I giochi è bene non lasciarli tutti accumulati all’interno di un cestone, che ammetto in molti casi è comodo per riordinare in pochi minuti, ma disporli con ordine in un luogo in cui il bimbo possa identificarli e prenderli in autonomia. Ad esempio se il bimbo ha in mente di giocare con un determinato pupazzo che è all’interno di una cesta piena di giochi per trovarlo incontrerà nel suo percorso altre decine di giochi che attireranno la sua attenzione. Quando arriverà al pupazzo gli sarà passata la voglia di giocare con quello e avremo perso l’occasione di vederlo concentrato a giocare o semplicemente ammirare quel gioco. Se invece utilizziamo degli scaffali, non ne servono di grandi dopo vedrete il perchè, in cui i giochi siano in vista il piccolo potrà prenderlo e giocare direttamente con quello senza tirare fuori altri giochi per farlo. 

Giochi in vista = Meno giochi in giro per casa

Meno è meglio

Avere meno giochi. Non significa eliminare dei giochi o non fare regali, significa gestire i giochi del piccolo. Gli adulti siamo noi genitori, noi dobbiamo gestire i giochi dei bambini. E ad un bambino bastano in media una decina, ma anche molti meno, di giochi al giorno. Possiamo quindi lasciare a disposizione del piccolo in vista una decina di giochi da ruotare con altri tre/quattro volte al mese. I giochi che proprio non vengono utilizzati possono essere regalati oppure essere venduti nei negozi dell’usato, l’importante è che il bimbo abbia a disposizione un numero di giochi tale da veder stimolati i suoi sensi senza troppi input.
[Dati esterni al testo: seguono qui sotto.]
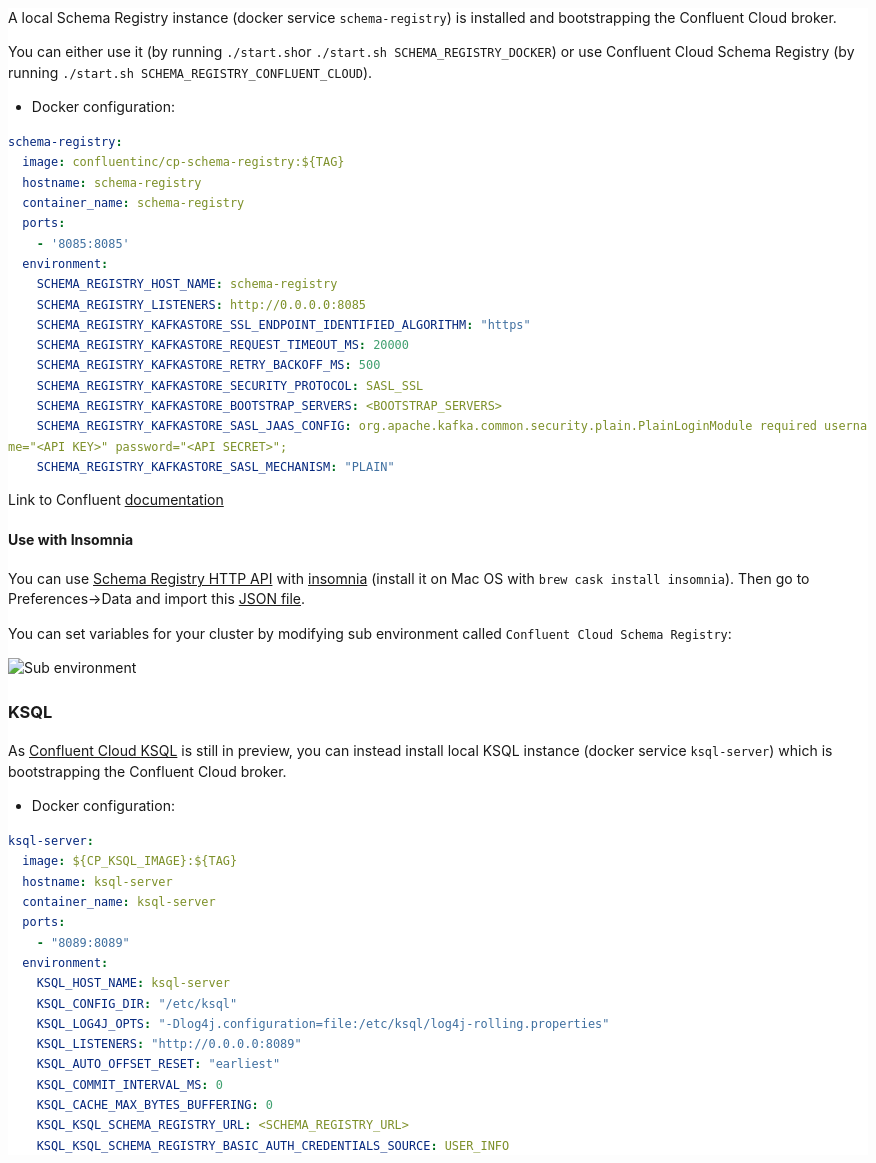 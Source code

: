A local Schema Registry instance (docker service `schema-registry`) is installed and bootstrapping the Confluent Cloud broker.

You can either use it (by running `./start.sh`or `./start.sh SCHEMA_REGISTRY_DOCKER`) or use Confluent Cloud Schema Registry (by running `./start.sh SCHEMA_REGISTRY_CONFLUENT_CLOUD`).

* Docker configuration:

```yml
schema-registry:
  image: confluentinc/cp-schema-registry:${TAG}
  hostname: schema-registry
  container_name: schema-registry
  ports:
    - '8085:8085'
  environment:
    SCHEMA_REGISTRY_HOST_NAME: schema-registry
    SCHEMA_REGISTRY_LISTENERS: http://0.0.0.0:8085
    SCHEMA_REGISTRY_KAFKASTORE_SSL_ENDPOINT_IDENTIFIED_ALGORITHM: "https"
    SCHEMA_REGISTRY_KAFKASTORE_REQUEST_TIMEOUT_MS: 20000
    SCHEMA_REGISTRY_KAFKASTORE_RETRY_BACKOFF_MS: 500
    SCHEMA_REGISTRY_KAFKASTORE_SECURITY_PROTOCOL: SASL_SSL
    SCHEMA_REGISTRY_KAFKASTORE_BOOTSTRAP_SERVERS: <BOOTSTRAP_SERVERS>
    SCHEMA_REGISTRY_KAFKASTORE_SASL_JAAS_CONFIG: org.apache.kafka.common.security.plain.PlainLoginModule required username="<API KEY>" password="<API SECRET>";
    SCHEMA_REGISTRY_KAFKASTORE_SASL_MECHANISM: "PLAIN"
```

Link to Confluent [documentation](https://docs.confluent.io/current/cloud/connect/schema-reg-cloud-config.html)

#### Use with Insomnia

You can use [Schema Registry HTTP API](https://docs.confluent.io/current/schema-registry/develop/api.html#sr-api-reference) with [insomnia](https://insomnia.rest/) (install it on Mac OS with `brew cask install insomnia`).
Then go to Preferences->Data and import this [JSON file](insomnia/schema-registry.json?raw=true).

You can set variables for your cluster by modifying sub environment called `Confluent Cloud Schema Registry`:

![Sub environment](./images/Screenshot7.png)

### KSQL

As [Confluent Cloud KSQL](https://docs.confluent.io/current/cloud/limits.html#ccloud-ksql-preview) is still in preview, you can instead install local KSQL instance (docker service `ksql-server`) which is bootstrapping the Confluent Cloud broker.

* Docker configuration:

```yml
ksql-server:
  image: ${CP_KSQL_IMAGE}:${TAG}
  hostname: ksql-server
  container_name: ksql-server
  ports:
    - "8089:8089"
  environment:
    KSQL_HOST_NAME: ksql-server
    KSQL_CONFIG_DIR: "/etc/ksql"
    KSQL_LOG4J_OPTS: "-Dlog4j.configuration=file:/etc/ksql/log4j-rolling.properties"
    KSQL_LISTENERS: "http://0.0.0.0:8089"
    KSQL_AUTO_OFFSET_RESET: "earliest"
    KSQL_COMMIT_INTERVAL_MS: 0
    KSQL_CACHE_MAX_BYTES_BUFFERING: 0
    KSQL_KSQL_SCHEMA_REGISTRY_URL: <SCHEMA_REGISTRY_URL>
    KSQL_KSQL_SCHEMA_REGISTRY_BASIC_AUTH_CREDENTIALS_SOURCE: USER_INFO
```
Io ad esempio ho posizionato in salotto un mobile a scaffali (kallax IKEA) all’interno del quale posiziono 6 giochi (che possono essere anche attività, non necessariamente giochi nati come tali), 1 per “cubo”, che faccio ruotare 4 volte al mese.

Meno giochi = più ordine

Gestire le attività in contenitori

Prima ho suggerito come sia meglio non radunare tutti i giochi all’interno degli stessi contenitori. E’ consigliabile però riunire i giochi affini in contenitori subito identificabili dal piccolo. Ad esempio se pensiamo ai cubetti di legno possiamo radunarli tutti all’interno di un contenitore in modo che il bimbo lo identifichi subito come il contenitore dei cubetti, stessa cosa possiamo fare per i travasi e per molte altre attività che il piccolo può gestire sotto il nostro controllo o in autonomia quando un po’ più grande.

Contenitori identificabili = facilità nel trovare le cose = meno disordine

Dare il buon esempio

Questo consiglio è per me la base dell’educazione che sto cercando di dare a mio figlio. Qualsiasi cosa voglio che mio figlio impari a fare la faccio io per prima. Così vale anche per il riordino (ma anche per la cucina, la pulizia, il bagnetto….) ogni volta che utilizziamo un gioco gli chiedo di riordinare con me (questo fin da quando ha cominciato a stare seduto) e non riordino mai in sua assenza.

A volte diranno, ovviamente no soprattutto se non sono abituati, ma un po’ alla volta il riordino entrerà a far parte del gioco stesso.

Buon esempio = ordine perfetto

E voi? Come tenete in ordine i giochi dei bambini?